Of the lines listed below, return exactly those that run from the line containing "This project is" through the line containing "# Azure-Key-Vault-Connectivity-Test", both included.

▶ **PROVIDED RECORDS**
■ ■ ■ ■ ■ ■ ■

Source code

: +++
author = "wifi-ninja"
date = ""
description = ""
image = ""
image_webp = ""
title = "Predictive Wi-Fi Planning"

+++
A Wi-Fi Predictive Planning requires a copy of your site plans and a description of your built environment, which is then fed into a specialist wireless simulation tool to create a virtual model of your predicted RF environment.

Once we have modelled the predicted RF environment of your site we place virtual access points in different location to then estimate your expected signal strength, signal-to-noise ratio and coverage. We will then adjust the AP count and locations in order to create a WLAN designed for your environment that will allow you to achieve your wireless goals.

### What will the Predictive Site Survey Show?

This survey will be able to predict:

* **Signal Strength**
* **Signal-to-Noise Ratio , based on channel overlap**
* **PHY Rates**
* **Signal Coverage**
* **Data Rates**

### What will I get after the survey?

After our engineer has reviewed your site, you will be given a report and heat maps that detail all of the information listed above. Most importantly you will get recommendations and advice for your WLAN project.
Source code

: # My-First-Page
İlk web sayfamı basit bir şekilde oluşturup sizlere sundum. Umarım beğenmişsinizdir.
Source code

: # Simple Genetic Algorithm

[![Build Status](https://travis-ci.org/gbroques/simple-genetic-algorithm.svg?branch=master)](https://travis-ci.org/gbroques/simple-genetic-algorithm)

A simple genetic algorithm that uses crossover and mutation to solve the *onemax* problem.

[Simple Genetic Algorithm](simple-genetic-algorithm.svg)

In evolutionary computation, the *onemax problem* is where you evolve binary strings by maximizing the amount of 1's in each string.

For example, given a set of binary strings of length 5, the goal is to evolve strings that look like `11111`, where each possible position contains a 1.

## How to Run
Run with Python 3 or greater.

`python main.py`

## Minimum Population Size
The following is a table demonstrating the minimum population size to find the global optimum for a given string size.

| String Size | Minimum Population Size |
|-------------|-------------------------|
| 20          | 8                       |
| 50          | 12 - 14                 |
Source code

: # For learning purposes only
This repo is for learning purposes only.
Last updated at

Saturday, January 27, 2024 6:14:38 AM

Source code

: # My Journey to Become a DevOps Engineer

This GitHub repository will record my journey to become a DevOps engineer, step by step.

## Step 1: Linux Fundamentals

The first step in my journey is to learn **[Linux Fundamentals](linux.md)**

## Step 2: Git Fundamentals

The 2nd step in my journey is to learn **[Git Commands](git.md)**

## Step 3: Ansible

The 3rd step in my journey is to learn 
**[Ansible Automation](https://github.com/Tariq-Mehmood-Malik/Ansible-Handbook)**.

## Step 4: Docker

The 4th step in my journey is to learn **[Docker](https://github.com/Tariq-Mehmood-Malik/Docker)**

■ ■ ■ ■ ■ ■ ■

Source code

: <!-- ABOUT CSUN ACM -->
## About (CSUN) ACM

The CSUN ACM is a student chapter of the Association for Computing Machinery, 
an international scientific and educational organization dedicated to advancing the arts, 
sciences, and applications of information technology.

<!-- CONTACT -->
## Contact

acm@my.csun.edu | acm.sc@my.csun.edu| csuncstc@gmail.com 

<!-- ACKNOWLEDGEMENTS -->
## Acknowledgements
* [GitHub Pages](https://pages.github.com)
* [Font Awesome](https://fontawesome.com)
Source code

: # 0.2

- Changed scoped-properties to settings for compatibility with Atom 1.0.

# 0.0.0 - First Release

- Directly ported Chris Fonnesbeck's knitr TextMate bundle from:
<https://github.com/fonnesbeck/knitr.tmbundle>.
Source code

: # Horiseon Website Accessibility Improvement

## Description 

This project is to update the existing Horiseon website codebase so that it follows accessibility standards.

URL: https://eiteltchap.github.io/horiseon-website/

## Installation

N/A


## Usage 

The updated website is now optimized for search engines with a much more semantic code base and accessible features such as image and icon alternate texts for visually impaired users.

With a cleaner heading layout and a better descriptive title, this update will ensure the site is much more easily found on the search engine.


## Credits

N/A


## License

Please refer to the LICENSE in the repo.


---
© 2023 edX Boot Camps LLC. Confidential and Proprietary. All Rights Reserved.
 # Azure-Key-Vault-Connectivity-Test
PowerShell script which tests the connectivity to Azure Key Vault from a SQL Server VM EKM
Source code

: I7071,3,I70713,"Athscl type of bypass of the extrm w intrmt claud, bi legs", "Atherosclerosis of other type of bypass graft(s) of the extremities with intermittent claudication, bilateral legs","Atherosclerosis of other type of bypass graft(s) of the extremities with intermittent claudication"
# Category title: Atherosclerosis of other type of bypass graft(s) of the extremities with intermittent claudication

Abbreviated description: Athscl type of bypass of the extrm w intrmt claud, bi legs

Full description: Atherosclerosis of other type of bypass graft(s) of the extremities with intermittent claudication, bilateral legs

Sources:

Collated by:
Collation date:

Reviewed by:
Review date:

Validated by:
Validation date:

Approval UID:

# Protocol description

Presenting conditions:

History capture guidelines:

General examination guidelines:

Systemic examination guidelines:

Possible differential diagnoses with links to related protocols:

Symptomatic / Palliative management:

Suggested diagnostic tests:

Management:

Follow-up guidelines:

■ ■ ■ ■ ■ ■ ■

▶ **EXERCISE RESULT**
This project is to update the existing Horiseon website codebase so that it follows accessibility standards.

URL: https://eiteltchap.github.io/horiseon-website/

## Installation

N/A


## Usage 

The updated website is now optimized for search engines with a much more semantic code base and accessible features such as image and icon alternate texts for visually impaired users.

With a cleaner heading layout and a better descriptive title, this update will ensure the site is much more easily found on the search engine.


## Credits

N/A


## License

Please refer to the LICENSE in the repo.


---
© 2023 edX Boot Camps LLC. Confidential and Proprietary. All Rights Reserved.
 # Azure-Key-Vault-Connectivity-Test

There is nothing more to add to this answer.